Below is a typical process for setting up the governance of a Personal Health Train project.

  1. Write research protocol: Define the research question and data elements needed to answer that research question.

  2. Write project agreement: Define the lead and other organizations. Define the role of each party (e.g. which organizations will provide Stations, which organizations will provide Trains).
    For organizations subject to GDPR: Define if the party is a (joint) controller or a data processor. Joint controller agreements and data processing agreements are annexes to the project agreement.
    Typically the research protocol is an annex to this agreement.
    Optionally financial, intellectual property, authorship etc. clauses are part of this agreement.
    Note that typically Medical Data Works is not a party in the project agreement.

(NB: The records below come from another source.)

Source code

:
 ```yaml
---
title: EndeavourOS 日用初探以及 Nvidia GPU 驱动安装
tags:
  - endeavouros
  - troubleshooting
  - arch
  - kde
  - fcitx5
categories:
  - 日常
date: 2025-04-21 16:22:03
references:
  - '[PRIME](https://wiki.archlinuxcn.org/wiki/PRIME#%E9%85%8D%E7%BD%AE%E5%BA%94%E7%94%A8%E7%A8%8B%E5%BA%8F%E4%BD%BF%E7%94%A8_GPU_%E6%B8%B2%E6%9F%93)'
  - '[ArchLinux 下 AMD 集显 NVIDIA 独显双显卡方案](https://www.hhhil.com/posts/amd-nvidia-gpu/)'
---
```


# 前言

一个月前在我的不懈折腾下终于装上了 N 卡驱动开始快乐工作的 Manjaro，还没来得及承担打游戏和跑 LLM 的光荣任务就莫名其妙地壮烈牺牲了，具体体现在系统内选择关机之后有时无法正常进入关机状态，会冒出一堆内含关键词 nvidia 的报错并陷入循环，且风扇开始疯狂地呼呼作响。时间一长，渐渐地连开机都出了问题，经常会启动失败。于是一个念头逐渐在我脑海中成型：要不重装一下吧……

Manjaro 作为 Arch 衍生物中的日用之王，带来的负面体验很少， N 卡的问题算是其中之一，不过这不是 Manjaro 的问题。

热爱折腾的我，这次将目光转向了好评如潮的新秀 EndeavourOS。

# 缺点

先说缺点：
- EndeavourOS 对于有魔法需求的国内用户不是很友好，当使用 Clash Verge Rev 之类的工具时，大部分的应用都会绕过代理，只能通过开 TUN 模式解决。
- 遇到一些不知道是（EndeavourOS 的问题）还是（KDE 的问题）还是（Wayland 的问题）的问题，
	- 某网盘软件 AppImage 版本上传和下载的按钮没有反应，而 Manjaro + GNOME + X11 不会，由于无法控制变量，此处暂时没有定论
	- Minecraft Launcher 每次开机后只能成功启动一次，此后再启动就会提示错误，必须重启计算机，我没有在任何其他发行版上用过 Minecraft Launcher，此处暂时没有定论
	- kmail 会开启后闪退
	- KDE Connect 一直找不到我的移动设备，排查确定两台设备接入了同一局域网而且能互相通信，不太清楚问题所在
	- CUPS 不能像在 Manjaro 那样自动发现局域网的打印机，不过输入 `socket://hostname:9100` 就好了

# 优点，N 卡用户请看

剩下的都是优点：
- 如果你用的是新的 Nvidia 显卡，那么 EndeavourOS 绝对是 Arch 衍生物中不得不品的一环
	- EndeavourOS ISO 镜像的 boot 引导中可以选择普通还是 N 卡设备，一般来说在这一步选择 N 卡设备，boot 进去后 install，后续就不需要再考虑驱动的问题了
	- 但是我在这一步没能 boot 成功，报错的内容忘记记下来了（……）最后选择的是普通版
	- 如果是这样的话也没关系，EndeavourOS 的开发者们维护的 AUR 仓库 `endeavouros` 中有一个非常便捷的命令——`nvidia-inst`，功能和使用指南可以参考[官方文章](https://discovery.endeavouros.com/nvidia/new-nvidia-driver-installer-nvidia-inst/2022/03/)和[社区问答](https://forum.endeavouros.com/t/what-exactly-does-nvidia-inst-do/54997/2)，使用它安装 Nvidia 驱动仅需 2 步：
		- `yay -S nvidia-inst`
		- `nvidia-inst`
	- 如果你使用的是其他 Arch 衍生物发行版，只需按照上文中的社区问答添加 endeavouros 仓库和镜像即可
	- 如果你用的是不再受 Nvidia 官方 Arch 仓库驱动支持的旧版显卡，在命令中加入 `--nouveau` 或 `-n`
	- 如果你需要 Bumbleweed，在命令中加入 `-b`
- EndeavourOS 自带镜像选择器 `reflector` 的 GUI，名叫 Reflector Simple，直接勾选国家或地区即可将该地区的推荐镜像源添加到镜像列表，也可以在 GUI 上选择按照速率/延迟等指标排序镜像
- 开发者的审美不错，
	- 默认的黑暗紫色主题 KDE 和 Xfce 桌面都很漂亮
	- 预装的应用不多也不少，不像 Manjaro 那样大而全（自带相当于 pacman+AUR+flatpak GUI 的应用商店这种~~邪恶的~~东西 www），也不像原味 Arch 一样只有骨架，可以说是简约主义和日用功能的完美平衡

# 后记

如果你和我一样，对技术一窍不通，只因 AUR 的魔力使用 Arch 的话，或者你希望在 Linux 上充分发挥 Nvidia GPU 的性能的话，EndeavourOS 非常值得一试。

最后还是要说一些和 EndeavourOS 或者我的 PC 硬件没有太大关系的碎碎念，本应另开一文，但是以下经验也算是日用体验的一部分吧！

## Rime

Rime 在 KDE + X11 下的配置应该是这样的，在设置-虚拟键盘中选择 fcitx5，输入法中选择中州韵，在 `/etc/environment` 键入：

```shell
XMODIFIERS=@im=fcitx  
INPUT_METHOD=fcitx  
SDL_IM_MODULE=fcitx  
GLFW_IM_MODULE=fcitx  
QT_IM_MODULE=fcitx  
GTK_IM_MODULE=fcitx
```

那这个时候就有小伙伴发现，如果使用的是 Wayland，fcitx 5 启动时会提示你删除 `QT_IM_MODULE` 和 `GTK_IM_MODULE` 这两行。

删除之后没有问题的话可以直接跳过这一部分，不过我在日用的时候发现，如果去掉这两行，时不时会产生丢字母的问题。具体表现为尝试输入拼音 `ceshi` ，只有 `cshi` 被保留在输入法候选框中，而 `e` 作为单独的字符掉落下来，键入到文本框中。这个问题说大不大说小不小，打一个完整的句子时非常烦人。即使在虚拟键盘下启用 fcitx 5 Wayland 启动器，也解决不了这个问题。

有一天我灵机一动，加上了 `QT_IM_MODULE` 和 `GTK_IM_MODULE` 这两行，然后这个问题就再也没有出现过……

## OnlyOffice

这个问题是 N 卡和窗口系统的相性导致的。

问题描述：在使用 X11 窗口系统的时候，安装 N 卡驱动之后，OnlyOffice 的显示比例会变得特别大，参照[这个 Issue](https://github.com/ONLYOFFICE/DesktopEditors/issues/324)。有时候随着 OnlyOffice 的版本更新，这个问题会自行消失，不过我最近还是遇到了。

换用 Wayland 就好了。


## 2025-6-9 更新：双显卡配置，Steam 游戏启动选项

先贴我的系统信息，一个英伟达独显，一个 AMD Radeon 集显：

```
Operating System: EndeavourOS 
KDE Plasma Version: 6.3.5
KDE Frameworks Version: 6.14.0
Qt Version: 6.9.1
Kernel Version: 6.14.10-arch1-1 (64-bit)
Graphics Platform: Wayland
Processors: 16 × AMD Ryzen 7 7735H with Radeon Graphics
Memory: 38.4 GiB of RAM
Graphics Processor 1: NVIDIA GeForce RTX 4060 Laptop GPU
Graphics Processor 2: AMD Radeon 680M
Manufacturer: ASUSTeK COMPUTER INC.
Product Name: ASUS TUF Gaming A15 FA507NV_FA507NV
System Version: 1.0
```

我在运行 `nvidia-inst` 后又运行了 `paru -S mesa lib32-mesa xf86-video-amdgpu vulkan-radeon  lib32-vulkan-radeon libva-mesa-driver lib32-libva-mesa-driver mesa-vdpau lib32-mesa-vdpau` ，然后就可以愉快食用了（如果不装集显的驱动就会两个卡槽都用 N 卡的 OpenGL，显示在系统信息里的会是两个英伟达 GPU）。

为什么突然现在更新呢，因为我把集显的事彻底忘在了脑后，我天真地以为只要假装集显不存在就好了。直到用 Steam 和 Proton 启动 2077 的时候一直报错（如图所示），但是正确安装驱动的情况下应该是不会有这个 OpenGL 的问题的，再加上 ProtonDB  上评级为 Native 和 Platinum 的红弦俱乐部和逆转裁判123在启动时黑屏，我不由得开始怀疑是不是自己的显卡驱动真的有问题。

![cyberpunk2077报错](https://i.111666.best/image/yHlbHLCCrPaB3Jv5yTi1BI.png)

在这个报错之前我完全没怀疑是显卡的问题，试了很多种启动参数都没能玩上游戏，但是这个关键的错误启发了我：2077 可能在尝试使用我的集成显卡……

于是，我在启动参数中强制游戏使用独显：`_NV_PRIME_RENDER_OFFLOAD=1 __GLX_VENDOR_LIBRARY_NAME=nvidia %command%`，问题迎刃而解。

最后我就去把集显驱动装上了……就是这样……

  3. Review and sign project agreement: The project agreement typically requires legal review and approval before being signed by all organizations.

  4. Get approval for research protocol: The research protocol typically needs to be reviewed and approved by internal review boards at organizations providing Stations and (if required) organizations providing Trains.

  5. For organizations subject to GDPR: Complete a Data Protection Impact Assessment (example below).

  6. Review and sign infrastructure use agreement: A bilateral agreement between Medical Data Works and each party defining the terms of use for the Track, needs to be signed (example below).

  7. Get approval from IT: A Personal Health Train project requires the installation of software. Typically IT departments have a process to review and approve such external software (e.g. cybersecurity) before it can be installed.


Agreement setup


Legal agreements are needed for the use of Railway. In the below figures the required agreements are shown in two common cases.
In the top figure, Medical Data Works is a member of the consortium. In that case the following agreements are needed:

  • Consortium or Project Agreement between all members of the consortium which describes the project for which Railway will be used.
  • Joint Controller Agreement or Data Processing Agreement between Train Providers and Station Providers. This can also be an annex to the Consortium Agreement.
  • Bilateral Infrastructure User Agreement between Medical Data Works and each member of the consortium that wishes to use the Railway infrastructure as a Train provider or as a Station provider. No fee or cost is involved in the Infrastructure User Agreement.

In the bottom figure, Medical Data Works is not a member of the consortium. In that case an additional Infrastructure Service Agreement is needed between Medical Data Works and the lead party in the consortium. A fee for Railway is charged to the lead party.